New Delhi, July 27: Global economy remains on the edge amid supply chain disruptions, while shadow of recession looms over several countries .

After the Covid-19 pandemic, supply shocks arose with the disruption in supply chains. Simultaneously, the aggregate demand for goods also increased, while the aggregated demand for services remained stagnant.

The recovery period of 2020-2021 reflected that the supply chain bottlenecks have been countered. However, it was found to be misleading[i].

The imbalance in excess demand and supply chain bottlenecks spiked the inflation rates. On top of that, the Ukraine-Russia war added fuel to the already raging fire.

Since the European countries are more open in terms of foreign trade, the spill over of the war caused food and fuel price shocks, leaving many countries with high headline inflationary pressures.

The recent Bloomberg survey of Economists estimated the recession probability forecasts of the Asian economies such as Sri Lanka, China, Japan, Hong Kong, Pakistan, etc., indicating that they would fall into recession in 2023.[ii]

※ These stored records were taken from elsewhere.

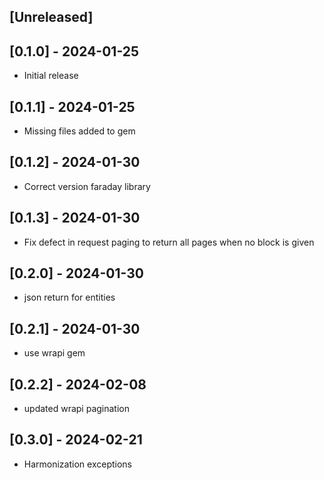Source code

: ## [Unreleased]

## [0.1.0] - 2024-01-25
- Initial release

## [0.1.1] - 2024-01-25
-  Missing files added to gem

## [0.1.2] - 2024-01-30
-  Correct version faraday library

## [0.1.3] - 2024-01-30
-  Fix defect in request paging to return all pages when no block is given

## [0.2.0] - 2024-01-30
-  json return for entities

## [0.2.1] - 2024-01-30
-  use wrapi gem

## [0.2.2] - 2024-02-08
-  updated wrapi pagination

## [0.3.0] - 2024-02-21
-  Harmonization exceptions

Sri Lanka serves as a living example for other developing countries and take corrective measures, while the United States and European economies are not isolated from an all-time rise in inflation.

Meanwhile, the probability of slipping into recession for India stands at zero[iii] as the government has undertaken various policy measures to help the Indian economy on path of recovery.


Even when the advanced economies have become economically weaker, India is emerging as an attractive and preferred investment destination.

India received the highest annual Foreign Direct Investment (FDI) inflows of USD 83.57 billion in FY2021-22. The FDI equity inflows in manufacturing also rose by a record 76 per cent in 2021-22.[iv] As a result, the Gross Domestic Product (GDP) of India in FY2021-22 surpassed its pre-pandemic (FY2019-20) level by 1.5 per cent.

The unemployment rate also dropped in May 2022 in both urban and rural areas.[v] The Goods and Services Tax (GST) collection in June 2022 stood at Rs 1.4 lakh crores, reflecting a gathering pace of business activities.[vi]

The reason behind India’s resilient performance against the shocks can be attributed to the policy interventions both at monetary and fiscal level.

After the pandemic shock, future expectations of the households transitioned into precautionary savings and when the economy recovered, consumer spending increased at a rapid pace, bringing higher liquidity in the economy.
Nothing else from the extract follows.